YOUR INSTRUCTIONS →
Which lines in the records below contain the word "구분되어"? Return each of them.

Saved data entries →
• • • • •

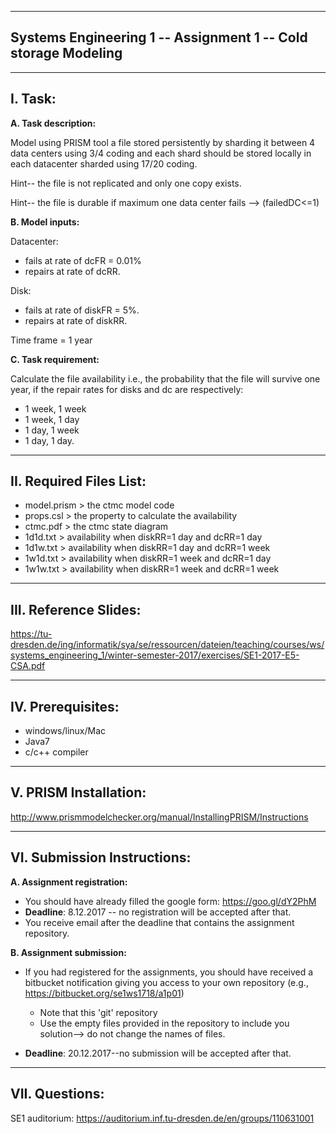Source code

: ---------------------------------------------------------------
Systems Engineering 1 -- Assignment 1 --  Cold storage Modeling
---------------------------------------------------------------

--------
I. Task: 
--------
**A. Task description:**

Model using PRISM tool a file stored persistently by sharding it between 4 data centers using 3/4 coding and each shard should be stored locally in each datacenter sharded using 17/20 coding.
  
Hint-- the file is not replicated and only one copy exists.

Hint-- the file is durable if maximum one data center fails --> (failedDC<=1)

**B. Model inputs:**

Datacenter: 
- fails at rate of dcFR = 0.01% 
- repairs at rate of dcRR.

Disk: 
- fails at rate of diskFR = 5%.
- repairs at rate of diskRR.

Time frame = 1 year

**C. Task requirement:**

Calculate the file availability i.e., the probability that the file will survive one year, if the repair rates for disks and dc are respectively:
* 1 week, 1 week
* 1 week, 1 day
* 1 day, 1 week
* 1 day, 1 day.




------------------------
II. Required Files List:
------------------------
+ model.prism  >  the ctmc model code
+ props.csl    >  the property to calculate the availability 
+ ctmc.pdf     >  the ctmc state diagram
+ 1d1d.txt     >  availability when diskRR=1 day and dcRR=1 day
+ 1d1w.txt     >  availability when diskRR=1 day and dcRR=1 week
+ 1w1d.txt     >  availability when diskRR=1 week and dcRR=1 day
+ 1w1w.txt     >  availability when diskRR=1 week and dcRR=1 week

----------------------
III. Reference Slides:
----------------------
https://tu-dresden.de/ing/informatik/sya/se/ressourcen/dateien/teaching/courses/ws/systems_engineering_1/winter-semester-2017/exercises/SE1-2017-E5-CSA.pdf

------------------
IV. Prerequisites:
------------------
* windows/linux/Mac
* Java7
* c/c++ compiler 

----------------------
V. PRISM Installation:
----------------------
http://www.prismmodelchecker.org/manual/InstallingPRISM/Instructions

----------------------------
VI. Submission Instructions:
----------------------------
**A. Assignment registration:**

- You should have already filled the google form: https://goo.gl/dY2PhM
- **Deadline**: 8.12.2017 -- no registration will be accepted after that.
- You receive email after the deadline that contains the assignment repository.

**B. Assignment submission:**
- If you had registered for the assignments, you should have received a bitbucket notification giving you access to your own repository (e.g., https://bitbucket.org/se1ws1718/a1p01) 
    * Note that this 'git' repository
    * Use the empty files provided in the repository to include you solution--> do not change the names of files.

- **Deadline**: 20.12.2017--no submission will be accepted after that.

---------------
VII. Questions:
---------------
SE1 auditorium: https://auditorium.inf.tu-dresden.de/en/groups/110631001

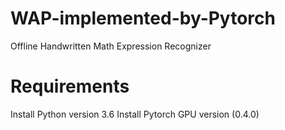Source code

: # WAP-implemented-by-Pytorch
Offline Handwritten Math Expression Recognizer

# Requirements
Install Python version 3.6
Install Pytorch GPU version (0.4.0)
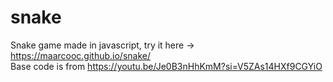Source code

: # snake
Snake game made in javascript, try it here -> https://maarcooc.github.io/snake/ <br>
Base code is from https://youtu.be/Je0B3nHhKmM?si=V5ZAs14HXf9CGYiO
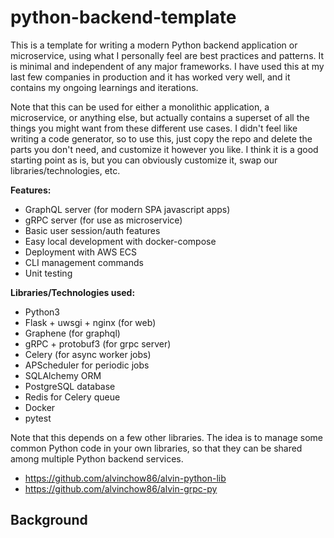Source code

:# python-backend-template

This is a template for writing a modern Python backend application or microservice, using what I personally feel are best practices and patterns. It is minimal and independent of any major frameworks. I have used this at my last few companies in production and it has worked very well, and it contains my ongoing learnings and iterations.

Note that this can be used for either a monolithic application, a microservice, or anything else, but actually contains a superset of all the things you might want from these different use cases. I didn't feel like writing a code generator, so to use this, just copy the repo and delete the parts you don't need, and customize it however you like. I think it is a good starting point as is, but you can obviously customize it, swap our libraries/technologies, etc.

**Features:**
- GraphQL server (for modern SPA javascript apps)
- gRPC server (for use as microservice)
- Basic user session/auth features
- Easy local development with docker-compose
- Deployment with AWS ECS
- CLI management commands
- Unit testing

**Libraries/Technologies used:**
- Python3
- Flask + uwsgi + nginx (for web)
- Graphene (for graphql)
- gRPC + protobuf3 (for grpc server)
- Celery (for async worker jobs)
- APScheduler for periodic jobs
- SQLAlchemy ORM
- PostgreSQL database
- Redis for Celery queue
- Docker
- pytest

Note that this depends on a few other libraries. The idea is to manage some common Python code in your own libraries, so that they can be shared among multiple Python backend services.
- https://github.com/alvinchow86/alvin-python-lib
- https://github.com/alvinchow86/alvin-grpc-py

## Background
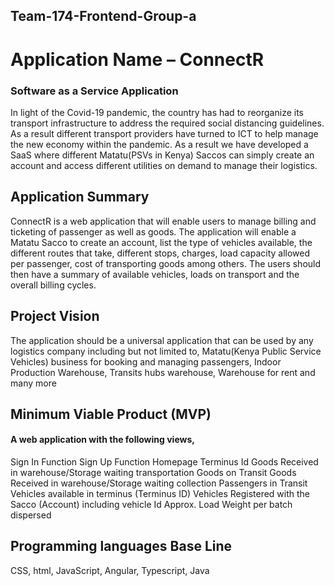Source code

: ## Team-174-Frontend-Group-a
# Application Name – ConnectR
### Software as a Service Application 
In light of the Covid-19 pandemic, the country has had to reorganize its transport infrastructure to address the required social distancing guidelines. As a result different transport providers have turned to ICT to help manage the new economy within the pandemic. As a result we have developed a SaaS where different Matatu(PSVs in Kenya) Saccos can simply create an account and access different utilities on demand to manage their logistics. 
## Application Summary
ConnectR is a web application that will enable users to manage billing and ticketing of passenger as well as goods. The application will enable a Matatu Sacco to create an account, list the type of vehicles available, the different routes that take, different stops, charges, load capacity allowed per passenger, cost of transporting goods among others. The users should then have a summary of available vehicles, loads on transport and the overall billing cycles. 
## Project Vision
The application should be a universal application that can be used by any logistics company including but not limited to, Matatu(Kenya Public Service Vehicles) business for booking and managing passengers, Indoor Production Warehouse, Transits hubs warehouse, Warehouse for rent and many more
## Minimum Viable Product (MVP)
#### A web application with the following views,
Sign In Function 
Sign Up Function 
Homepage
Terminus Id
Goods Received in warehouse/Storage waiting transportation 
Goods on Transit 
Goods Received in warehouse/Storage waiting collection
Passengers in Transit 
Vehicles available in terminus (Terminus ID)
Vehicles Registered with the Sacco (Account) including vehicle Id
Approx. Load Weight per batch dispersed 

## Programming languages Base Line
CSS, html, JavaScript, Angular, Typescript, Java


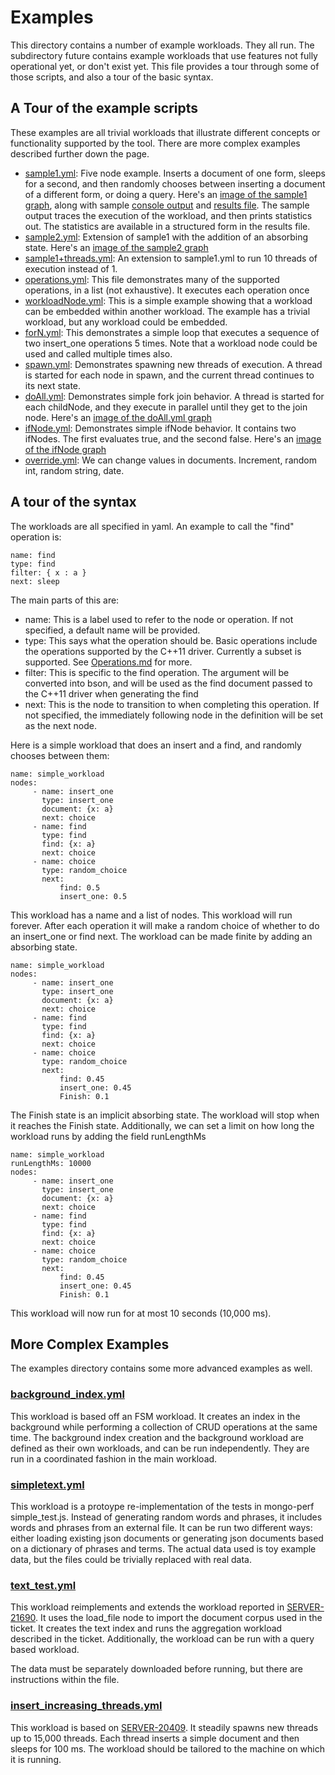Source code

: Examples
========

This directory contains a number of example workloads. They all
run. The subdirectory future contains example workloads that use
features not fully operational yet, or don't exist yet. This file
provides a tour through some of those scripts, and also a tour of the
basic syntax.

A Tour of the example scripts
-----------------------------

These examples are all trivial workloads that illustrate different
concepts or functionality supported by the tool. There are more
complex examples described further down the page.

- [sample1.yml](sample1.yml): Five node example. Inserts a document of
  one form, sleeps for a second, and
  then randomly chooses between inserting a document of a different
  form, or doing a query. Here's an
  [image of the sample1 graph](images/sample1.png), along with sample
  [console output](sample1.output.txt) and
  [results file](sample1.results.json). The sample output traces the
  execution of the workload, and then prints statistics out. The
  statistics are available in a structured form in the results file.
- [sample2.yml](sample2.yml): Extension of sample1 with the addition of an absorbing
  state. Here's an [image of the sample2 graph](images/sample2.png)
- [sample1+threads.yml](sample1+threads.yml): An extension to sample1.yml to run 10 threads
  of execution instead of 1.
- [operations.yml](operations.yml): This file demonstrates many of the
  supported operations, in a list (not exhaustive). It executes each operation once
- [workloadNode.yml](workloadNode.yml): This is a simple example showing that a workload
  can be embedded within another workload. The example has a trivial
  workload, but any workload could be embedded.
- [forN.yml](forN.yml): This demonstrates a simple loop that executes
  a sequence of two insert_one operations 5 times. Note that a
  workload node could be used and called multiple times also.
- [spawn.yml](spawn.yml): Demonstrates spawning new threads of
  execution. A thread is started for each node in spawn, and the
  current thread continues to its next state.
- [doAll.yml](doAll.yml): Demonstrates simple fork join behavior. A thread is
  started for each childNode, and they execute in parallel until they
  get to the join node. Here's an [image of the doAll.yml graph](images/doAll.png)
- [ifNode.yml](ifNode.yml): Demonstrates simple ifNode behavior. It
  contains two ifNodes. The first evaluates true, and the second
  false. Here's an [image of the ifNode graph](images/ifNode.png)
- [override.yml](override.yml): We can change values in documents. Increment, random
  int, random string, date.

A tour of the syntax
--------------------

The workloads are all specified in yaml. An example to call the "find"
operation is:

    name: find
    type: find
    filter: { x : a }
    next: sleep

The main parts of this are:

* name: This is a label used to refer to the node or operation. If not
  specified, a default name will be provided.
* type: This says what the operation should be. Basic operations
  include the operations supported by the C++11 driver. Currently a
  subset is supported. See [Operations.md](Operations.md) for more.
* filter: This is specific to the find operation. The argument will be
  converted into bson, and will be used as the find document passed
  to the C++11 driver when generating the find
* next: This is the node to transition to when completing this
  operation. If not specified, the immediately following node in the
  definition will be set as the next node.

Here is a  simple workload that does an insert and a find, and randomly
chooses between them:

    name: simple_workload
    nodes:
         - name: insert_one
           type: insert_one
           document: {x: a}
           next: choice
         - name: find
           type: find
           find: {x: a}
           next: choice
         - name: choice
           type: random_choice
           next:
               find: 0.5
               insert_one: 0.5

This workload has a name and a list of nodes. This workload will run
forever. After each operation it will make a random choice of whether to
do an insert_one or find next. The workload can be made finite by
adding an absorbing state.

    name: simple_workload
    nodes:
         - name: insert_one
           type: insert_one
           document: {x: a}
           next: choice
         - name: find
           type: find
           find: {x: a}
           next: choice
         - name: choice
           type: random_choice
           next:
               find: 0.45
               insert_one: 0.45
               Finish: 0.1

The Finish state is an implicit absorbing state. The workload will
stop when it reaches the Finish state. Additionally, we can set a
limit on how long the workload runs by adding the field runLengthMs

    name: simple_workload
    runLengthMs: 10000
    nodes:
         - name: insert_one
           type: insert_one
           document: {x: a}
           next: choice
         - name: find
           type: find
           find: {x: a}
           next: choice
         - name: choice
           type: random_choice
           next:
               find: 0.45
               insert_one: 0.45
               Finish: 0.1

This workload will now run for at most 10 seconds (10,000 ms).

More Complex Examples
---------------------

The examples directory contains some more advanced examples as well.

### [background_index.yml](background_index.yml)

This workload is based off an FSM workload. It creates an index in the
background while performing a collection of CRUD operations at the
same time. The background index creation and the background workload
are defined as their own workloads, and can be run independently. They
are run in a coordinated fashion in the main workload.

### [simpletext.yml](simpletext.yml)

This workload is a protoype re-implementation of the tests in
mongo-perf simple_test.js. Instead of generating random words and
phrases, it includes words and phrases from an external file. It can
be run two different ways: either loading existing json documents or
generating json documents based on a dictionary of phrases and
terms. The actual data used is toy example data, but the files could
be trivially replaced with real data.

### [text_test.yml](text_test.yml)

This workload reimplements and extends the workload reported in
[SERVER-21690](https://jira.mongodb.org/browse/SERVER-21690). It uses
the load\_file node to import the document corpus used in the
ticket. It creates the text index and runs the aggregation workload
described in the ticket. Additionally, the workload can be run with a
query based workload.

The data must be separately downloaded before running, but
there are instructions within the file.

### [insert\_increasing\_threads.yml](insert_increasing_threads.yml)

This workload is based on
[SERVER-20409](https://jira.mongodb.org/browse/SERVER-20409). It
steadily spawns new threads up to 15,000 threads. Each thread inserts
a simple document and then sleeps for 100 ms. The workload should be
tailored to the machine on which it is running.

• • • • •

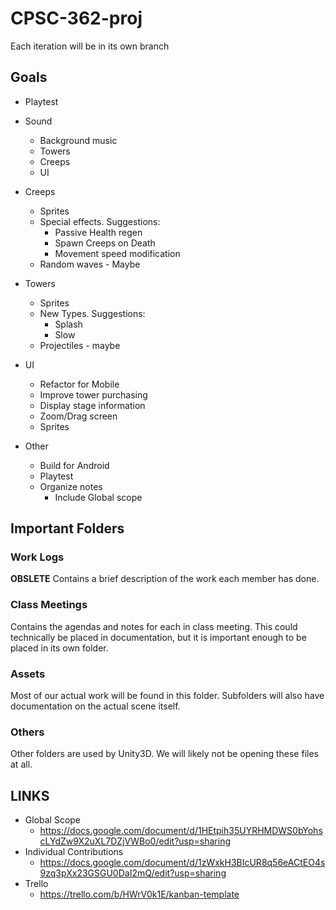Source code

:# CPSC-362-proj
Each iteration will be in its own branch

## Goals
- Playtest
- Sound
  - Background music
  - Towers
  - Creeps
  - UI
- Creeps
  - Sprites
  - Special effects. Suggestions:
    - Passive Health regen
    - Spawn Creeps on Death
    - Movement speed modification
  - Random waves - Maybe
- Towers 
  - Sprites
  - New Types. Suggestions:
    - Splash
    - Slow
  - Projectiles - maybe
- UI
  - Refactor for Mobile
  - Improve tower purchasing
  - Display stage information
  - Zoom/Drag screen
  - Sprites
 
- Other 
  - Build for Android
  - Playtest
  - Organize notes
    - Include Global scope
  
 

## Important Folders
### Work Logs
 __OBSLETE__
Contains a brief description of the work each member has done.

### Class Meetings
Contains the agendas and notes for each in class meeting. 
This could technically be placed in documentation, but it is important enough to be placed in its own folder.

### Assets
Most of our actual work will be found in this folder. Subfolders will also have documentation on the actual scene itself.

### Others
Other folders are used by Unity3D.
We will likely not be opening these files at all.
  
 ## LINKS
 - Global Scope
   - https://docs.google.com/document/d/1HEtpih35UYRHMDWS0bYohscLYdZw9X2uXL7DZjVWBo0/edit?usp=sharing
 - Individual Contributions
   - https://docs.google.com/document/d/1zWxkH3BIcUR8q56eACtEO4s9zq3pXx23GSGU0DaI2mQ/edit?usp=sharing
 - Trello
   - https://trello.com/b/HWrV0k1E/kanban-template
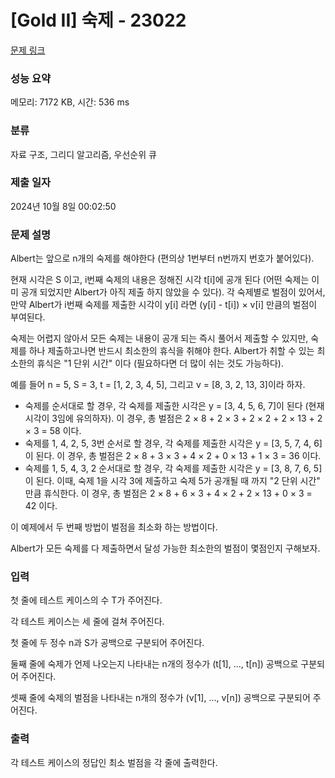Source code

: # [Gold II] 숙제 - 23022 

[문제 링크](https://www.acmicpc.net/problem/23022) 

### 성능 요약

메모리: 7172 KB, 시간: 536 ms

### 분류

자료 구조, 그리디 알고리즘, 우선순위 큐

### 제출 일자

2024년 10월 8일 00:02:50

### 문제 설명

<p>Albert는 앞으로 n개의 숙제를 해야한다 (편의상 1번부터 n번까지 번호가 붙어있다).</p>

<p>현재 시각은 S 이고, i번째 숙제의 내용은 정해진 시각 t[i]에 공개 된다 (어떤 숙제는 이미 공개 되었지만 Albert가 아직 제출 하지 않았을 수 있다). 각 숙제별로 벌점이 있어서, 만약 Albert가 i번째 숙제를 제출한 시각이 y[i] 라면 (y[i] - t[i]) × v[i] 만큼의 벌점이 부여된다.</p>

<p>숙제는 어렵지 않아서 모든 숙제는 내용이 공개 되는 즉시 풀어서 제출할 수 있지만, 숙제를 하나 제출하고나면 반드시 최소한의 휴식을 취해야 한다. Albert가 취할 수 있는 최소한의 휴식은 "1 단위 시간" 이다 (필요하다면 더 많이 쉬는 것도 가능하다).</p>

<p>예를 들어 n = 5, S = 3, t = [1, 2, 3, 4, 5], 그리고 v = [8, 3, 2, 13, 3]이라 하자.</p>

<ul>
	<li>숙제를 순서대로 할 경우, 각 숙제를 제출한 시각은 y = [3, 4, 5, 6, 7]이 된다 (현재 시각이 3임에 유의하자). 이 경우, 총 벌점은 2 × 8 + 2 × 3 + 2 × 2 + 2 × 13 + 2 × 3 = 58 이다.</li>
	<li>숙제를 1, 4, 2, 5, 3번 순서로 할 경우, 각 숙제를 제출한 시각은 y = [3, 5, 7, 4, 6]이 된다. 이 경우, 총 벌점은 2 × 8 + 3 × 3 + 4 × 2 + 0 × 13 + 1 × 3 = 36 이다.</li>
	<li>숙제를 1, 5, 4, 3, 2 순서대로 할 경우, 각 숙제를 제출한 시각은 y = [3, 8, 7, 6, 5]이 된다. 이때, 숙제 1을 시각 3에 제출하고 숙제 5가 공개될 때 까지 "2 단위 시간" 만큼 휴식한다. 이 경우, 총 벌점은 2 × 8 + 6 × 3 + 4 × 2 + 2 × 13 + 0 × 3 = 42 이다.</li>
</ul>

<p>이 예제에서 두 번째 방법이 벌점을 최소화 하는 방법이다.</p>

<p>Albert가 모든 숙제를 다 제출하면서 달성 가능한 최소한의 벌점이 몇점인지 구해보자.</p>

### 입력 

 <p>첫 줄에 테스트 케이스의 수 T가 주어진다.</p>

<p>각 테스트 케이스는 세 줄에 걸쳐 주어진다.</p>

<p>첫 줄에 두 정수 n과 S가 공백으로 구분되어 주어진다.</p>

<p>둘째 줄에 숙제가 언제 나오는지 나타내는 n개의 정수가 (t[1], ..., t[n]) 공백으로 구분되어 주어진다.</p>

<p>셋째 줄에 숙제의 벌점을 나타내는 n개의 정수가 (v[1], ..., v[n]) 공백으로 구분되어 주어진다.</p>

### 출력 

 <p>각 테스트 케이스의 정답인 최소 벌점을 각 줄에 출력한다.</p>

• • • • •

EXERCISE SOLUTION →
<p>첫 줄에 두 정수 n과 S가 공백으로 구분되어 주어진다.</p>
<p>둘째 줄에 숙제가 언제 나오는지 나타내는 n개의 정수가 (t[1], ..., t[n]) 공백으로 구분되어 주어진다.</p>
<p>셋째 줄에 숙제의 벌점을 나타내는 n개의 정수가 (v[1], ..., v[n]) 공백으로 구분되어 주어진다.</p>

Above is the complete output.